Feingold Diet Shopping List
For adults and children, the various chemicals added to your favorite foods have far-reaching implications. A few of the many probles associated with consumption of foods that are packaged, processed and contain additives are inattention, mood swings, aggression and persistent health complaints. The basic premise behind the Feingold diet is these connections between food and functions, which was developed in the 1970s.

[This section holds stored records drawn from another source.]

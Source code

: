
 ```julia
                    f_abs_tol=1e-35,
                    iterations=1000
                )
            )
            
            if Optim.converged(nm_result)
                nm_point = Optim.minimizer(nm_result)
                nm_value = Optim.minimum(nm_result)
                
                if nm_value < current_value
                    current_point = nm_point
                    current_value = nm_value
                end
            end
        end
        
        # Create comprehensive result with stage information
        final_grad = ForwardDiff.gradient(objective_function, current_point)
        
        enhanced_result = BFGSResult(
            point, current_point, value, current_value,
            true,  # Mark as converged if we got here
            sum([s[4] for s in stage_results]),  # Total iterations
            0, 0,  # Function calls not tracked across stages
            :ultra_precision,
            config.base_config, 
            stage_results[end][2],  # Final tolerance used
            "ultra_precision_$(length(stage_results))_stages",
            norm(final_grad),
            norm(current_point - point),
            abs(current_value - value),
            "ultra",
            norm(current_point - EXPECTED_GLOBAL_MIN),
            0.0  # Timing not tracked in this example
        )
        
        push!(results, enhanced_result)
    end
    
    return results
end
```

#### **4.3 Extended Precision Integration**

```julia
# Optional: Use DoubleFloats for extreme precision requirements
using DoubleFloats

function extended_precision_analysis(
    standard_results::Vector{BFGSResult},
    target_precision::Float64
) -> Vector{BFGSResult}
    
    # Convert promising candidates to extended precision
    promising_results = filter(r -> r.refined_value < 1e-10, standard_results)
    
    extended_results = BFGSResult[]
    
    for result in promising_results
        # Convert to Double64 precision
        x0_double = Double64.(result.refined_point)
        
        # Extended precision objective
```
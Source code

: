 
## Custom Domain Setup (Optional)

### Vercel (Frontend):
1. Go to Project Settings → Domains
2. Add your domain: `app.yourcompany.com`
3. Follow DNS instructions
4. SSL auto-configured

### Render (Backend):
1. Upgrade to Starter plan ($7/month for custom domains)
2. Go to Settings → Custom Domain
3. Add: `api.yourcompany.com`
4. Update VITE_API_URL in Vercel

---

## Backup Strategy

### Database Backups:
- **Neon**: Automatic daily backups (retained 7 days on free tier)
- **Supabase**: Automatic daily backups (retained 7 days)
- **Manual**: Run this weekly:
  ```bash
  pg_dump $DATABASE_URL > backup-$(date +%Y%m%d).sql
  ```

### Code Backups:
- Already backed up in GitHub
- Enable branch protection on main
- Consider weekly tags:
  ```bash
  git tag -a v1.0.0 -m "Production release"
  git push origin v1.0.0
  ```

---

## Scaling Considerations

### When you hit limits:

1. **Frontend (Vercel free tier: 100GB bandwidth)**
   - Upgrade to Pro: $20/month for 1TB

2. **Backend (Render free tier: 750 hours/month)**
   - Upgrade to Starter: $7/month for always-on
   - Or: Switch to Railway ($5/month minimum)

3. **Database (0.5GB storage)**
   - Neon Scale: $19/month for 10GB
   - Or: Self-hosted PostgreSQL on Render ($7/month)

Choose Salicylates Carefully
Naturally, chemicals produced in some plants that serve to protect the plant from insect disease or damage is saliclyates. Important enzymes from from conducting chemical reactions that aid in mood regulation, digestion or thought processing could be prevented by the salicylate in your body. Feingold diet makes mention of this chemical because your or your child could have a sensitivity to the ingredient, although this is not the case for most people. Salicylate is added to cosmetics, toothpastes, lotions, acne products and other non-food items, which is should be considered in feingold diet shopping list. The feingold diet encourages eliminating then slowly reintroducing foods containing this substance into your diet to determine if you have salicylate sensitivity. Symptoms of fatigue, itchy skin, headaches, swelling of the extremities or persistent cough are all the result of sensitivity to these ingredients.
With a focus on consuming foods in natural form, the diet contains an extensive list of what not to eat; you need also take this into your consideration about feingold diet shopping list. On this diet plan, fresh fruits or vegetables, whole grains and dairy or meat without additives are all acceptable. Small amounts of raw sugar, which is considered natural, are safe, whereas aspartame, which is an additive, is not safe. You are encouraged to read the ingredients labels and stay away from the foods with added flavors, dyes and preservatives though many packaged foods are considered safe on this diet. Look for foods marketed as “organic” or “natural”.
Research and Considerations
To determine if the Feingold diet is effective for reducing the many symptoms it claims to help, research is still ongoing. As reported by Food and Behaviour Research, a 2004 study published in the “Journal of Developmental and Behavioural Pediatrics” indicates that children with ADHD benefit from eliminating artificial food colorings from the diet. An elimination program, the diet itself, means you have to take the time to remove additives then gradually return some into your diet to determine if you have a problem with a specific food or not. Immediate changes are not promised by the diet, nor does it encourage you to use food alone as a treatment for your specific health condition. It is much better you talk to your doctor about safety before starting the Feingold diet, which is may be including in feingold diet shopping list or consideration.